:: WORK REQUIRED ::
The lines to copy are those holding the string "fxFlex" in the entries below.

----- INPUT FOR THIS TASK -----

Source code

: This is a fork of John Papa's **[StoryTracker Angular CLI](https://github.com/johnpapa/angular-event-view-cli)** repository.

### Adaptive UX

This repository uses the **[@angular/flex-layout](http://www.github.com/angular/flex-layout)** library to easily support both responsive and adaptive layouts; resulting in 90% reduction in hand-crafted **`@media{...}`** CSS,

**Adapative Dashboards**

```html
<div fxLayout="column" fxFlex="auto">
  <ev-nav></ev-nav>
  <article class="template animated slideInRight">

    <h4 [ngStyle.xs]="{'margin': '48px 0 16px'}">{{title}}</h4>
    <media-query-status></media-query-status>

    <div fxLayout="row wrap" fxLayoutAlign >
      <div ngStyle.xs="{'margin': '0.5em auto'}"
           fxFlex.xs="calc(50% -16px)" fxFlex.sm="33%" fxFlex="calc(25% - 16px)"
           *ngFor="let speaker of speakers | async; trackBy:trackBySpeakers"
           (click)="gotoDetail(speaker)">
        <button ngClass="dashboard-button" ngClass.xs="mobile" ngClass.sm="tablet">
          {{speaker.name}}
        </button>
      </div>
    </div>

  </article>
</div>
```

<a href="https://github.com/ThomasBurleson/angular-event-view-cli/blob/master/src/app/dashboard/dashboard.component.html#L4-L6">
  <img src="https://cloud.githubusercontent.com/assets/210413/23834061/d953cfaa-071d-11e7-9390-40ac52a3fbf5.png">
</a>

-----

:: EXERCISE OUTPUT ::
<div fxLayout="column" fxFlex="auto">
           fxFlex.xs="calc(50% -16px)" fxFlex.sm="33%" fxFlex="calc(25% - 16px)"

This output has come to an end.